Action item: Find all lines below containing the string "sigue" and return them.

Extracted data:
——————

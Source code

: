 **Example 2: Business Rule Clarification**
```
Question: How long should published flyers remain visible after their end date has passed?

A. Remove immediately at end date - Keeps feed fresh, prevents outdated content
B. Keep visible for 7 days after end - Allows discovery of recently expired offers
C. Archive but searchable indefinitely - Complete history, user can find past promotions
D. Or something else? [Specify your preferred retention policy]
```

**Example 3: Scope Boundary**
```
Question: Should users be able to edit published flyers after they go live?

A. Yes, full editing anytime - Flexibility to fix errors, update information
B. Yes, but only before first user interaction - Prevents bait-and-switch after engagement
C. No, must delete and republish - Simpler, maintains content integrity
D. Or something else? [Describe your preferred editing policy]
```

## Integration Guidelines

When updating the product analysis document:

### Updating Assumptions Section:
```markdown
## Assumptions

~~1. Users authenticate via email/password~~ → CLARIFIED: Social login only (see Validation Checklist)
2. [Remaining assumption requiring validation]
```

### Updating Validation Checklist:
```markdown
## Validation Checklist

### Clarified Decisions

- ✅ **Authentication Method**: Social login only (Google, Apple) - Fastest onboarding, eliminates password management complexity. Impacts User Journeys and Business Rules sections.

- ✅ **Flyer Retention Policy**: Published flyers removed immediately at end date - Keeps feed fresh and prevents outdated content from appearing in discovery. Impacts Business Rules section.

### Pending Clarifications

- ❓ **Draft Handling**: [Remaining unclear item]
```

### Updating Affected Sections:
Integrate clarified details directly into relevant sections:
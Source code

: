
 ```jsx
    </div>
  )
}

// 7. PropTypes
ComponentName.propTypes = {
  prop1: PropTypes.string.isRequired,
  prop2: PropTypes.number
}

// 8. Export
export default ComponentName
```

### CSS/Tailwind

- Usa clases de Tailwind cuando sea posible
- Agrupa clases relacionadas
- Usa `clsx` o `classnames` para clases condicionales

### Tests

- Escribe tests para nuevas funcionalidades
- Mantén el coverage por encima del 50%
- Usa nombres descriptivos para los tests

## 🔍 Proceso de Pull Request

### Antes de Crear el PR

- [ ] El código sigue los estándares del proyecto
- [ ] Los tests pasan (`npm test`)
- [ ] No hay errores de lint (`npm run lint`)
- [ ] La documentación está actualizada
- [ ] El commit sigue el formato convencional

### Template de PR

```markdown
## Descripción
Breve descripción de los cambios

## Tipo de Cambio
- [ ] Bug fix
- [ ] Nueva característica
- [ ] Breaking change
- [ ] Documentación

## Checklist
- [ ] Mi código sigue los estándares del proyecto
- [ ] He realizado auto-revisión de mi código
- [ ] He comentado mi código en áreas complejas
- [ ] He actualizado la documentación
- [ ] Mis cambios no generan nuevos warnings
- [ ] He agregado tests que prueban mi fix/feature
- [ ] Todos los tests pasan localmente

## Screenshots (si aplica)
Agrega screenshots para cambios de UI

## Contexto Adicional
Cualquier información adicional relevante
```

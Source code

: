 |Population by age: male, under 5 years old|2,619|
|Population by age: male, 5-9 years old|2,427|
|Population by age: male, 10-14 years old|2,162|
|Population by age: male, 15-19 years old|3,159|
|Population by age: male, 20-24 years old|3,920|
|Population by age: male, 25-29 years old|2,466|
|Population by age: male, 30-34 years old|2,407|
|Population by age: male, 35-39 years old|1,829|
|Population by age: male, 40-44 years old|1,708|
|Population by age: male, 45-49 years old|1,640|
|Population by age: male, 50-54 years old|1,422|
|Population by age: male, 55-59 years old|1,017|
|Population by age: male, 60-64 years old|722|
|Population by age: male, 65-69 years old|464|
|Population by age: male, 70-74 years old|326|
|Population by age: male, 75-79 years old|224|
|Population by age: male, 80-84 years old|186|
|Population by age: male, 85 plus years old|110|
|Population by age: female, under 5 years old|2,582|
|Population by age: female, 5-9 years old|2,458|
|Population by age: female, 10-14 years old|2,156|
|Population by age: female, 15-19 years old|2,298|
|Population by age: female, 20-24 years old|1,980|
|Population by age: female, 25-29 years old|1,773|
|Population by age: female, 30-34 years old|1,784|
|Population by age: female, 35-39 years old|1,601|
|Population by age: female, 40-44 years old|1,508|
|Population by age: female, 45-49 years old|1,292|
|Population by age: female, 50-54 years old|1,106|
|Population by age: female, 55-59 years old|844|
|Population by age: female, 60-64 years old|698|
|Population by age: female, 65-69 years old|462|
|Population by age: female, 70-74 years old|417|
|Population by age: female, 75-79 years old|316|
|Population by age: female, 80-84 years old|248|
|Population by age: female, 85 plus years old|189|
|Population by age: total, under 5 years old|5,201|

——————

Result of this exercise:
- [ ] El código sigue los estándares del proyecto
- [ ] El commit sigue el formato convencional
- [ ] Mi código sigue los estándares del proyecto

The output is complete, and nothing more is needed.